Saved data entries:
= Beginning of Section =
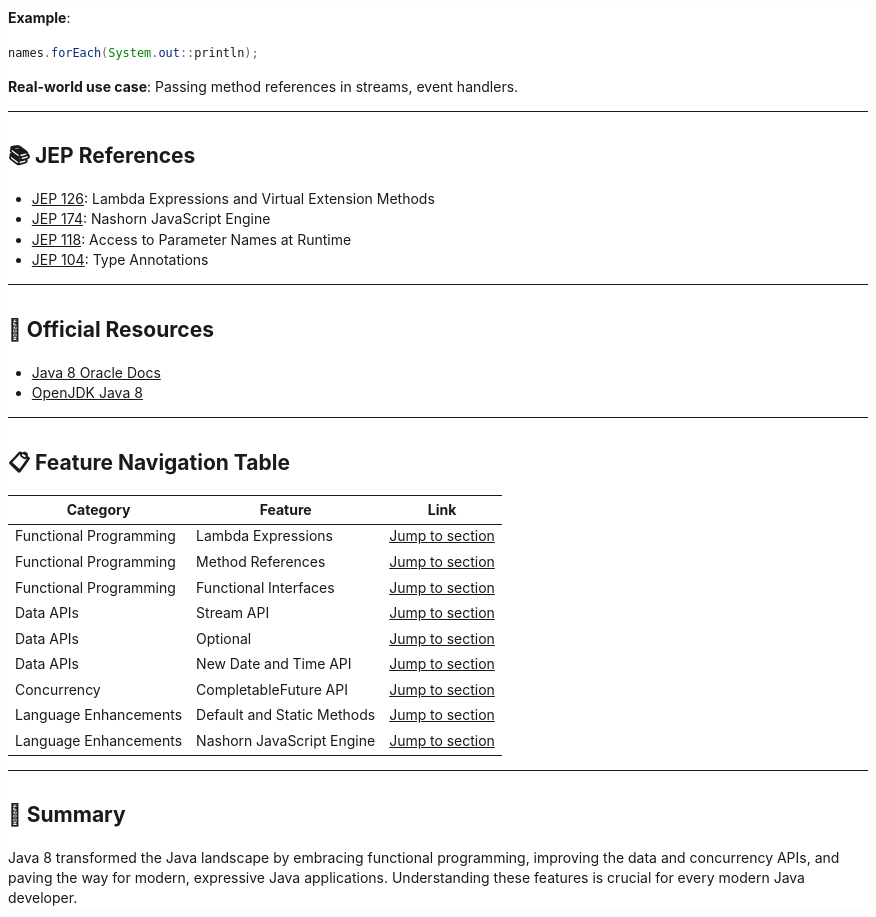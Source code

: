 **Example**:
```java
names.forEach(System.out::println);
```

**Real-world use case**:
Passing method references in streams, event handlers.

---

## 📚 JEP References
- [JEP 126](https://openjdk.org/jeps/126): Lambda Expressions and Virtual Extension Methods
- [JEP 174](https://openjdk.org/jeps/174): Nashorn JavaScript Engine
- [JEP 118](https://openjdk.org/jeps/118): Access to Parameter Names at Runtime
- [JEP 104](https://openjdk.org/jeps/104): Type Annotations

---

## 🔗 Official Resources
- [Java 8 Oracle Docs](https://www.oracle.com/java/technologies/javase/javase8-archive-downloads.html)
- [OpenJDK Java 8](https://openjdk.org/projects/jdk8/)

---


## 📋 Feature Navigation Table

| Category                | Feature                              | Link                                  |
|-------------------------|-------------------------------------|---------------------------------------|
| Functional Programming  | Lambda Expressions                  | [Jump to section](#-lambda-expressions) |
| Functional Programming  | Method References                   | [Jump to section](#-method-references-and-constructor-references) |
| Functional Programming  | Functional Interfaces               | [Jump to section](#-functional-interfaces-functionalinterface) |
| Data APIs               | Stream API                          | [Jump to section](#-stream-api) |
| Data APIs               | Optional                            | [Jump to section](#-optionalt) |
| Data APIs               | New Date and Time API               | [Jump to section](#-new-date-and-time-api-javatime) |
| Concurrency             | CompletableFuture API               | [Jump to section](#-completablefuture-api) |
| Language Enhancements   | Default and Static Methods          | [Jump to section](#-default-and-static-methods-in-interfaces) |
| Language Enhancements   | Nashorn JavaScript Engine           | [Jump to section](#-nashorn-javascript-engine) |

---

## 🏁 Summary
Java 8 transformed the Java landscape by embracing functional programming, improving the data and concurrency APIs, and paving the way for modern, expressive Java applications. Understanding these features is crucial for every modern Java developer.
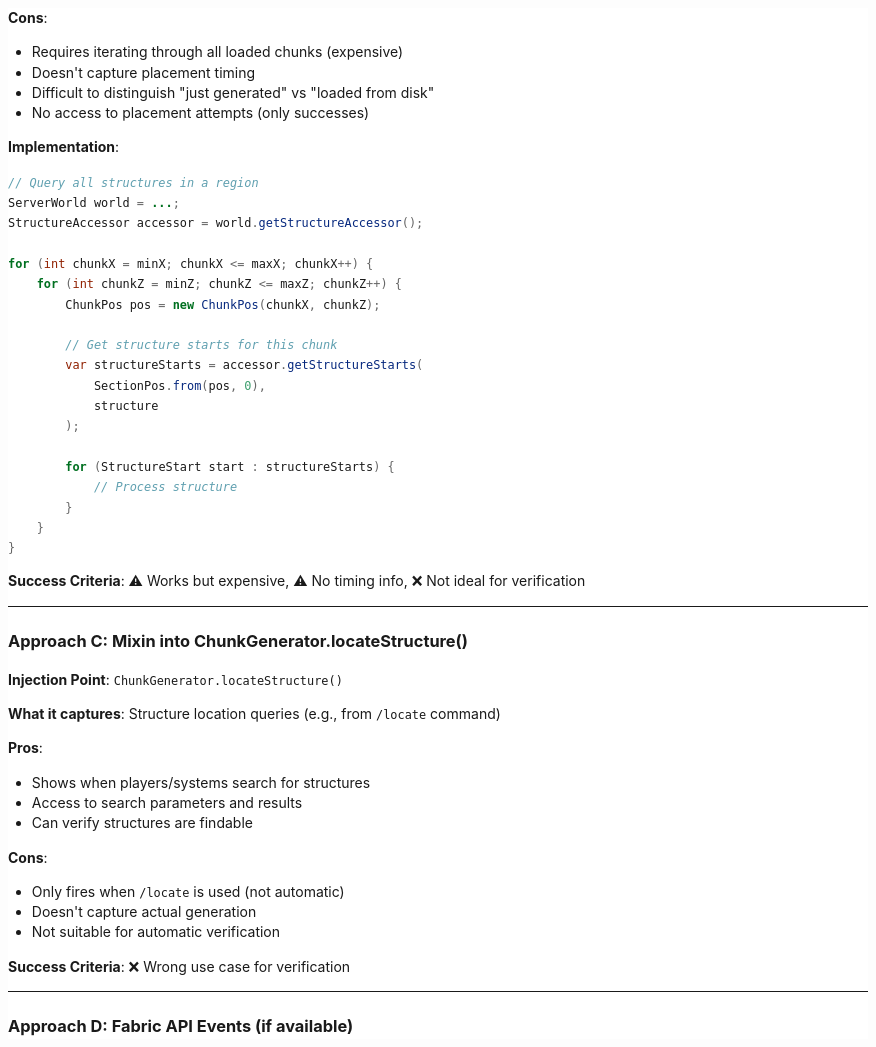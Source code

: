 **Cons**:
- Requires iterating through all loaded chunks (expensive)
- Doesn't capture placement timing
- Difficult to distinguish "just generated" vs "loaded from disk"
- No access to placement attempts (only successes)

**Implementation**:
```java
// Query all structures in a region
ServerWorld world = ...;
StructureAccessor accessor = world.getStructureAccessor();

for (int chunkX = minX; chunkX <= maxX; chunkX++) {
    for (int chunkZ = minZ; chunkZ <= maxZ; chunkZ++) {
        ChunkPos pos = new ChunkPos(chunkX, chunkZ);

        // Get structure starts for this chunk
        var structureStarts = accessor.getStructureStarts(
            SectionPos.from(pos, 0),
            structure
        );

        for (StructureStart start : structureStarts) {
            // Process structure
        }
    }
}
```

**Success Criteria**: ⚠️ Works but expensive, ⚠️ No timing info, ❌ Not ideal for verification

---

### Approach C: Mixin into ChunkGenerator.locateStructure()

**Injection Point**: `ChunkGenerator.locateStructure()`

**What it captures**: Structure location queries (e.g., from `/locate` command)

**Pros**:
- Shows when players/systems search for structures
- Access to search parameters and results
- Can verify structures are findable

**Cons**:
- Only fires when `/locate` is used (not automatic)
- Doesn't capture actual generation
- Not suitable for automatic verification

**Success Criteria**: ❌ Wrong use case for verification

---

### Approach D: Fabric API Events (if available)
= End of Section =
= Beginning of Section =
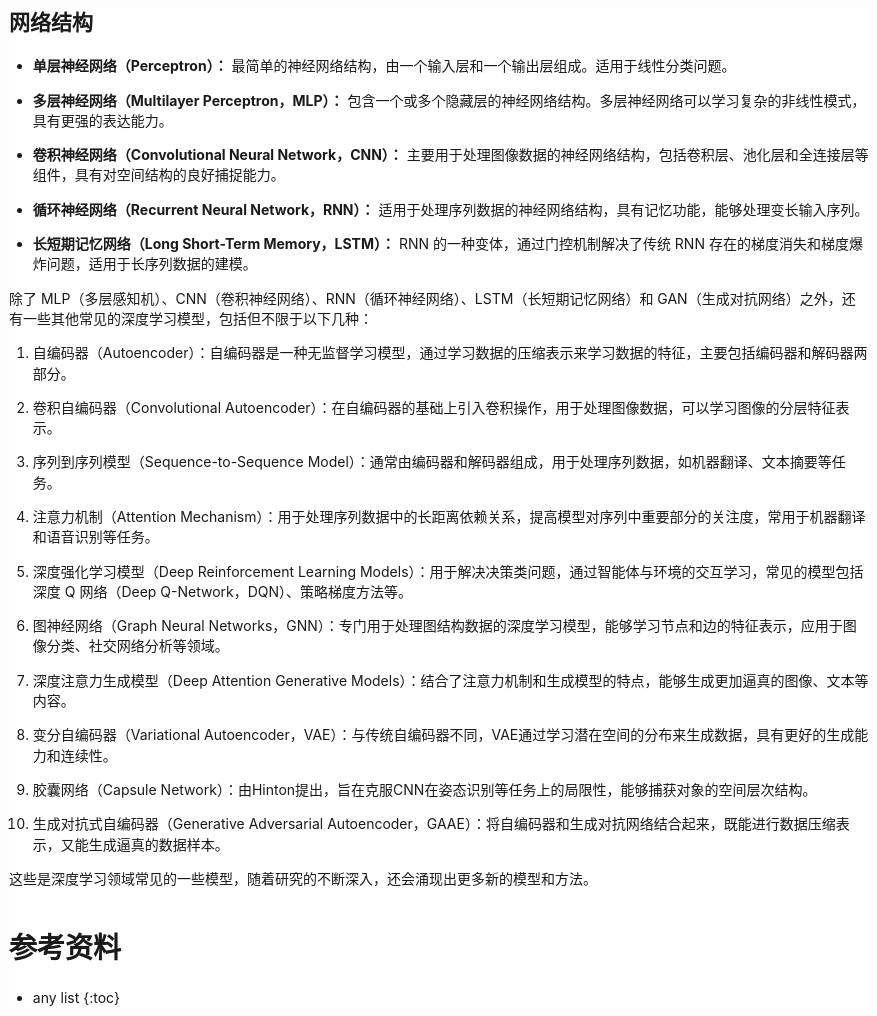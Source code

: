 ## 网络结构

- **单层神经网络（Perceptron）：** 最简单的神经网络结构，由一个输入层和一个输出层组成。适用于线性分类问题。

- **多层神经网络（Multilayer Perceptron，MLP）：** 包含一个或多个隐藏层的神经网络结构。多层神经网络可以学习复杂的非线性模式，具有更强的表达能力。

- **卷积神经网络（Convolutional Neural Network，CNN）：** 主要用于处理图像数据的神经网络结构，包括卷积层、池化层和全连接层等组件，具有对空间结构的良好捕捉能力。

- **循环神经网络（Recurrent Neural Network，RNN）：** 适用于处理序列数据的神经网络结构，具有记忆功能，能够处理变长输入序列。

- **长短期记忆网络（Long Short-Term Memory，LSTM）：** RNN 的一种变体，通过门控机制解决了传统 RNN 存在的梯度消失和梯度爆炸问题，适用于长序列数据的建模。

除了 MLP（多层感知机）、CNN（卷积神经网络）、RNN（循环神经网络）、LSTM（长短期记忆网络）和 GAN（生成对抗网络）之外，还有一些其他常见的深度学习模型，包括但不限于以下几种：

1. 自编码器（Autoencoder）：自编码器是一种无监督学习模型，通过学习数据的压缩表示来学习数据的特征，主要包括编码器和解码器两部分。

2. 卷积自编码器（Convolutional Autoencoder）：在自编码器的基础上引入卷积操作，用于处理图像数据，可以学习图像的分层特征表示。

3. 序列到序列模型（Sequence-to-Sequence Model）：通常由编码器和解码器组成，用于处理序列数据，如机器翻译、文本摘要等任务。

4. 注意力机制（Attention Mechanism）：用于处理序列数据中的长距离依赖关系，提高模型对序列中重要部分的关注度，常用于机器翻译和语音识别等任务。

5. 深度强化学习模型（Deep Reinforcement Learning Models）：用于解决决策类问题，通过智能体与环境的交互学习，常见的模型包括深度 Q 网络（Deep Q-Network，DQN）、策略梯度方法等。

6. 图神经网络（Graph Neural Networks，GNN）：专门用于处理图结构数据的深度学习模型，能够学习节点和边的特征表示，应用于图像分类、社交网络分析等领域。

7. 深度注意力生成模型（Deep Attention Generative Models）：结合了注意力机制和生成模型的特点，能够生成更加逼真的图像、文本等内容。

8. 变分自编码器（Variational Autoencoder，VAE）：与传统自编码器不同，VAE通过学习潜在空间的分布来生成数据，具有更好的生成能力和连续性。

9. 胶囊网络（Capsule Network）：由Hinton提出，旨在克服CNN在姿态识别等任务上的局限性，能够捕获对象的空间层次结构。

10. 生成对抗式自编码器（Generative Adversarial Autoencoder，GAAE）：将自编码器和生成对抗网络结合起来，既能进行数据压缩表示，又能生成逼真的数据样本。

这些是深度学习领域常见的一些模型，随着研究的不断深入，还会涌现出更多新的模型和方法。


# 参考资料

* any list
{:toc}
= End of Section =
**TASK:**
Your task is to restate, word for word, only those lines above that fall between the line holding "## 📋 Feature Navigation Table" and the line holding "to section](#-lambda-expressions) |", inclusive.

**RESULT OF THE EXERCISE:**
## 📋 Feature Navigation Table

| Category                | Feature                              | Link                                  |
|-------------------------|-------------------------------------|---------------------------------------|
| Functional Programming  | Lambda Expressions                  | [Jump to section](#-lambda-expressions) |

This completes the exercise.